Segment Start: PROVIDED RECORDS
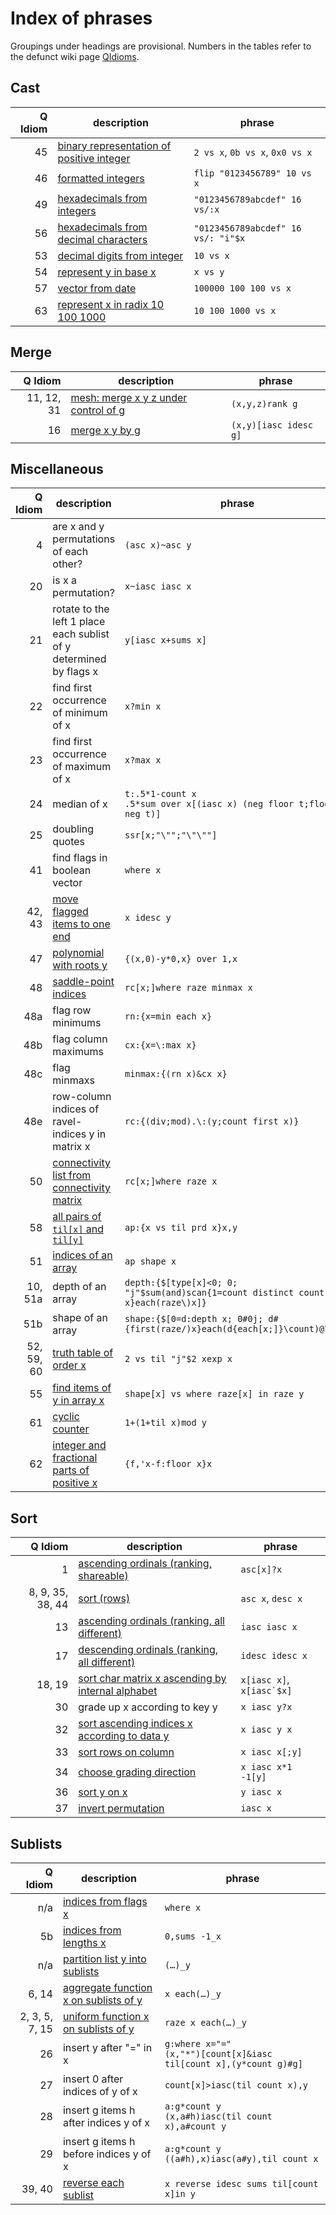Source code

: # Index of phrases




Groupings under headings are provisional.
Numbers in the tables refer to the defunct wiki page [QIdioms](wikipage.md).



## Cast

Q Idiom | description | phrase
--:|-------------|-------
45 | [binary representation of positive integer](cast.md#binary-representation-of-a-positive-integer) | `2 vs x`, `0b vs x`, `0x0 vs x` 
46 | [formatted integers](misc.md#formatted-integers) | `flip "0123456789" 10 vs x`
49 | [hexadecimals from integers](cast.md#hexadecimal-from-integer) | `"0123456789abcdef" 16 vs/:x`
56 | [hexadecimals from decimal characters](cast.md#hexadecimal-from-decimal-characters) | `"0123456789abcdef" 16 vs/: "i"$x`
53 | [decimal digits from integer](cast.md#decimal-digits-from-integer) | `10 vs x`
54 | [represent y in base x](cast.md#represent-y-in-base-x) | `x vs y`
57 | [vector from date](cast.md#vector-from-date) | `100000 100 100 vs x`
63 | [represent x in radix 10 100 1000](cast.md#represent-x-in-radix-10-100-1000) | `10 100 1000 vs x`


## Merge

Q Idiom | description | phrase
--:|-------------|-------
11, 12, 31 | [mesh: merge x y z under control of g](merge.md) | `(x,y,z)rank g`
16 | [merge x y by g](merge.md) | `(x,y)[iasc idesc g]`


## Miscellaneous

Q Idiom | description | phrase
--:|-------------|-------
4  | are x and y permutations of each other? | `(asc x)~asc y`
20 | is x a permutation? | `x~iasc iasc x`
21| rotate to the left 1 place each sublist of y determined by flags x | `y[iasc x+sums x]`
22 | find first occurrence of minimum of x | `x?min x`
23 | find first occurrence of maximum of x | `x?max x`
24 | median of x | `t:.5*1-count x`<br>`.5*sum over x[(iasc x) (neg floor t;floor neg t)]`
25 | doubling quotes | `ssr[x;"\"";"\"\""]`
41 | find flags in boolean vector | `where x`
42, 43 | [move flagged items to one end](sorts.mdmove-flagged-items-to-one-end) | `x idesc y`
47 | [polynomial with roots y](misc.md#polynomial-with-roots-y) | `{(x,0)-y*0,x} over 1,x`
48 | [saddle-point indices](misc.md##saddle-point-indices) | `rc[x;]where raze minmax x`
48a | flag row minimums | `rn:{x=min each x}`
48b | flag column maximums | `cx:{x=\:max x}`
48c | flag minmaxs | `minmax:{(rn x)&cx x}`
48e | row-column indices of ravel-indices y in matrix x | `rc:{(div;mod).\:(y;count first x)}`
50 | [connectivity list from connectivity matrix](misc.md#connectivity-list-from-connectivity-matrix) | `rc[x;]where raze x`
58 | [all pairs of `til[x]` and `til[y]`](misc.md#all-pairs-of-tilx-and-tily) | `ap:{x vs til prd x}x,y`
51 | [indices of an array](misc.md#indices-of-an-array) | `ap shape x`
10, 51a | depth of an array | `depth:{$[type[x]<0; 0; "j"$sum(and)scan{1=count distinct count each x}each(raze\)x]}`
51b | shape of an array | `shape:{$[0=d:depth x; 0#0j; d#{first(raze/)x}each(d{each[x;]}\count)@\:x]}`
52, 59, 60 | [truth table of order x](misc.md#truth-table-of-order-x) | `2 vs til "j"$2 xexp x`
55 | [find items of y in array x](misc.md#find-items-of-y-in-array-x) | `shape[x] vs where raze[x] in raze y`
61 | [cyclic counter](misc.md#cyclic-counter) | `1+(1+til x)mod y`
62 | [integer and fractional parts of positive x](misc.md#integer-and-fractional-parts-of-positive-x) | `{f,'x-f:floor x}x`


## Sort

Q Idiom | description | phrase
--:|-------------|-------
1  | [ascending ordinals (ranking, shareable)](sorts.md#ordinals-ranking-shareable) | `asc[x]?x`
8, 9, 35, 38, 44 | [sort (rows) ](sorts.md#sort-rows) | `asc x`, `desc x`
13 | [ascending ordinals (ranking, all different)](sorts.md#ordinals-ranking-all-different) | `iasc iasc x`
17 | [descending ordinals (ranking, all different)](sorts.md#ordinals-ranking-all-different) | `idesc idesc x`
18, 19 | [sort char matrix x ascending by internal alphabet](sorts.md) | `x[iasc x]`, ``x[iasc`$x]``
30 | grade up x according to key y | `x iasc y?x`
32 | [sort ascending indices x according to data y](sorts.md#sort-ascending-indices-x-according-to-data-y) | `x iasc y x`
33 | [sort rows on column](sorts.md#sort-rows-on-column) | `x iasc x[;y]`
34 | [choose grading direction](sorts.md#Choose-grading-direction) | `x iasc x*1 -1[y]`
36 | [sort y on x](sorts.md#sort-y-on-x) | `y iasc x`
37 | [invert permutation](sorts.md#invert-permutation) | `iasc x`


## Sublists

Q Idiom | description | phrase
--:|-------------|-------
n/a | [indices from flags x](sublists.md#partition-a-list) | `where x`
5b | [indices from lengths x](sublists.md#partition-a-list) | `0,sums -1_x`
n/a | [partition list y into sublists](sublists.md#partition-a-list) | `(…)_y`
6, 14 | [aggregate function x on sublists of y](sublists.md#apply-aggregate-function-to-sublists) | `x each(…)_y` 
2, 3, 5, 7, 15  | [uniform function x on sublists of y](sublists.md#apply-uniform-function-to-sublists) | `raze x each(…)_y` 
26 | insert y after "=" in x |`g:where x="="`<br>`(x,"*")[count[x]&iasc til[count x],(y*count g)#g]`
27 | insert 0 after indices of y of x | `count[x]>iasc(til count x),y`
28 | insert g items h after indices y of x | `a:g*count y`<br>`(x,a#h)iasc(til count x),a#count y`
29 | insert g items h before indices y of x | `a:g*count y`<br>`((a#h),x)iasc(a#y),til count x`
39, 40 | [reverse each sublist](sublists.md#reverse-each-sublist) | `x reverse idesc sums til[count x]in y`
Segment End: PROVIDED RECORDS
Segment Start: PROVIDED RECORDS
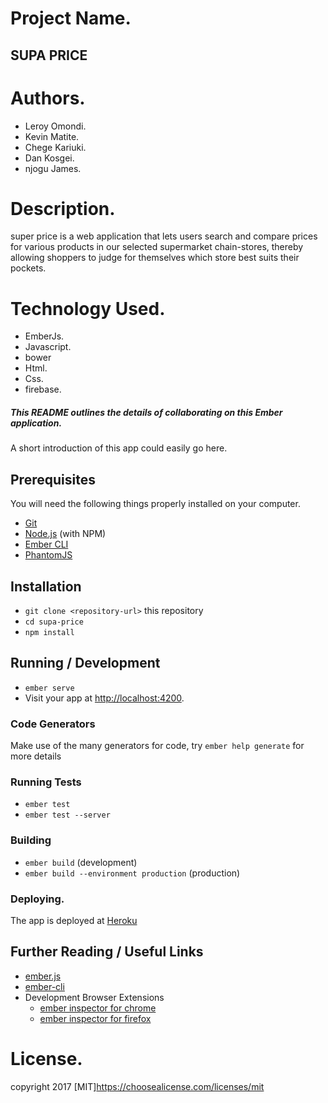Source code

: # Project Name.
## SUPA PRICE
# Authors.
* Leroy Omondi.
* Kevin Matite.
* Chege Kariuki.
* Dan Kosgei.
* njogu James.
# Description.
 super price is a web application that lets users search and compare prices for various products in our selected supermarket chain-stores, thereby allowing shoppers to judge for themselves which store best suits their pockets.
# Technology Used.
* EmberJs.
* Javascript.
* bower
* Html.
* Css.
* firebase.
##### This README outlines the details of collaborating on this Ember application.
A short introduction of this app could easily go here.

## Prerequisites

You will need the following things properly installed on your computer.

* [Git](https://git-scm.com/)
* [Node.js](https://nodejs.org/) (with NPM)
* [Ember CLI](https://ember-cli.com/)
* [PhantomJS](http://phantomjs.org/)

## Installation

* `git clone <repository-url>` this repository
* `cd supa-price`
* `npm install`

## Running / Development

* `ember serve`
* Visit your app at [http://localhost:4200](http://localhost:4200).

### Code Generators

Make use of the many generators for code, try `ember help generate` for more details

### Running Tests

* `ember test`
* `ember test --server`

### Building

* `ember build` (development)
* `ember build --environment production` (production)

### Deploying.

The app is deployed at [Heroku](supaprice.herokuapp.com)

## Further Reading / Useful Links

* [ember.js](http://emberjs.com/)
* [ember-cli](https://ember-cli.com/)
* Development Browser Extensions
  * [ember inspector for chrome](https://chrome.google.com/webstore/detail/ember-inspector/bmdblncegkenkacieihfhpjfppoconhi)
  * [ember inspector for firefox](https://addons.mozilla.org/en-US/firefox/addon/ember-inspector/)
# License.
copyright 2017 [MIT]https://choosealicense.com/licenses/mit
Segment End: PROVIDED RECORDS
= TASK DETAILS =
Using the material above, transcribe exactly the lines from the line with "# Description." to the line with "copyright 2017 [MIT]https://choosealicense.com/licenses/mit"; both count, and nothing else goes in.

= ANSWER SECTION =
# Description.
 super price is a web application that lets users search and compare prices for various products in our selected supermarket chain-stores, thereby allowing shoppers to judge for themselves which store best suits their pockets.
# Technology Used.
* EmberJs.
* Javascript.
* bower
* Html.
* Css.
* firebase.
##### This README outlines the details of collaborating on this Ember application.
A short introduction of this app could easily go here.

## Prerequisites

You will need the following things properly installed on your computer.

* [Git](https://git-scm.com/)
* [Node.js](https://nodejs.org/) (with NPM)
* [Ember CLI](https://ember-cli.com/)
* [PhantomJS](http://phantomjs.org/)

## Installation

* `git clone <repository-url>` this repository
* `cd supa-price`
* `npm install`

## Running / Development

* `ember serve`
* Visit your app at [http://localhost:4200](http://localhost:4200).

### Code Generators

Make use of the many generators for code, try `ember help generate` for more details

### Running Tests

* `ember test`
* `ember test --server`

### Building

* `ember build` (development)
* `ember build --environment production` (production)

### Deploying.

The app is deployed at [Heroku](supaprice.herokuapp.com)

## Further Reading / Useful Links

* [ember.js](http://emberjs.com/)
* [ember-cli](https://ember-cli.com/)
* Development Browser Extensions
  * [ember inspector for chrome](https://chrome.google.com/webstore/detail/ember-inspector/bmdblncegkenkacieihfhpjfppoconhi)
  * [ember inspector for firefox](https://addons.mozilla.org/en-US/firefox/addon/ember-inspector/)
# License.
copyright 2017 [MIT]https://choosealicense.com/licenses/mit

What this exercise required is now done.